Required action: Your job is to copy the lines from the material that include "label".

Raw data:
Content starts

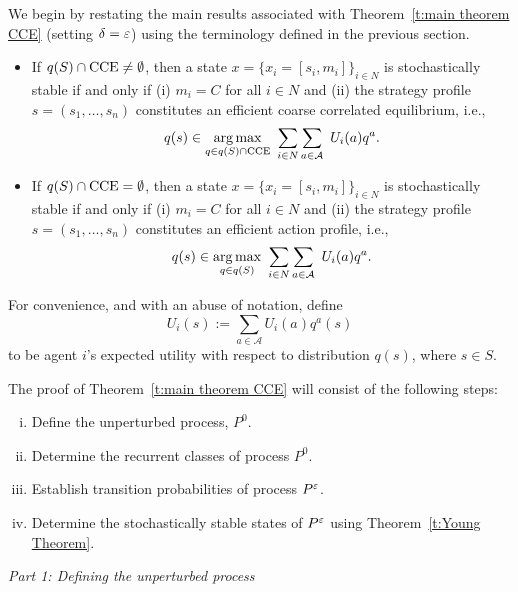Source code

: We begin by restating the main results associated with Theorem~\ref{t:main theorem CCE} (setting $\delta = \varepsilon$) using the terminology defined in the previous section.  
%
\begin{itemize}%
%
\item If $q(S) \cap {\rm CCE} \neq \emptyset$, then a state $x=\{x_i = [s_i, m_i] \}_{i \in N}$ is stochastically stable if and only if (i) $m_i = C$ for all $i \in N$ and (ii) the strategy profile $s = (s_1, \dots, s_n)$ constitutes an efficient coarse correlated equilibrium, i.e., 
%
\begin{equation}\label{e:SS1}
q(s) \in \underset{ q \in q(S) \cap {\rm CCE}}{\arg \max} \ \sum_{i \in N} \sum_{a \in {\cal A}} \ U_i(a) q^a. 
\end{equation}
%
%
\item If $q(S) \cap {\rm CCE} = \emptyset$, then a state $x=\{x_i = [s_i, m_i] \}_{i \in N}$ is stochastically stable if and only if (i) $m_i = C$ for all $i \in N$ and (ii) the strategy profile $s = (s_1, \dots, s_n)$ constitutes an efficient action profile, i.e., 
%
\begin{equation}\label{e:SS2} 
q(s) \in \underset{ q \in q(S)}{\arg \max} \ \sum_{i \in N} \sum_{a \in {\cal A}} \ U_i(a) q^a. 
\end{equation} 
%
\end{itemize}

\noindent For convenience, and with an abuse of notation, define
\begin{equation}
U_i(s) := \sum_{a\in \mathcal{A}}U_i(a)q^a(s)
\end{equation}
to be agent $i$'s expected utility with respect to distribution $q(s)$, where $s\in S.$

The proof of Theorem~\ref{t:main theorem CCE} will consist of the following steps:
%
\begin{enumerate}[(i)]
\item Define the unperturbed process, $P^0$.
\item Determine the recurrent classes of process $P^0$.   
\item Establish transition probabilities of process $P^\varepsilon$.
\item Determine the stochastically stable states of $P^\varepsilon$ using Theorem~\ref{t:Young Theorem}.
\end{enumerate}

\vspace{.2cm}
\noindent \emph{Part 1:  Defining the unperturbed process}
\vspace{.2cm}

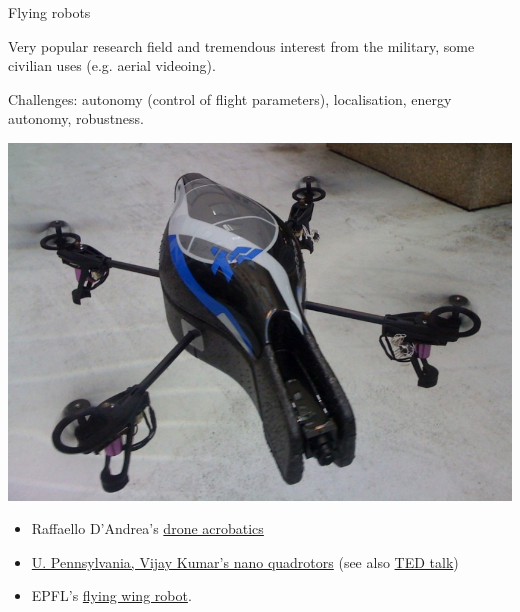 \documentclass[compress]{beamer}
\begin{document}
\begin{frame}{Flying robots}

    \begin{multicols}{2}

Very popular research field and tremendous interest from the military,
some civilian uses (e.g. aerial videoing).

Challenges: autonomy (control of flight parameters), localisation,
energy autonomy, robustness.

    \begin{center}
        \includegraphics[width=0.8\linewidth]{drone}
    \end{center}

    \end{multicols}
\begin{itemize}
    \item Raffaello D'Andrea's \href{https://www.youtube.com/watch?v=w2itwFJCgFQ}{drone acrobatics}
\item
  \href{http://youtu.be/YQIMGV5vtd4}{U. Pennsylvania, Vijay Kumar's nano
        quadrotors} (see also \href{http://youtu.be/4ErEBkj_3PY}{TED talk})
\item
  EPFL's \href{http://youtu.be/n_qRuHkD5lc}{flying wing robot}.
\end{itemize}

\end{frame}
\end{document}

Content ends

Solution to this problem:
\begin{equation}\label{e:SS1}
\begin{equation}\label{e:SS2} 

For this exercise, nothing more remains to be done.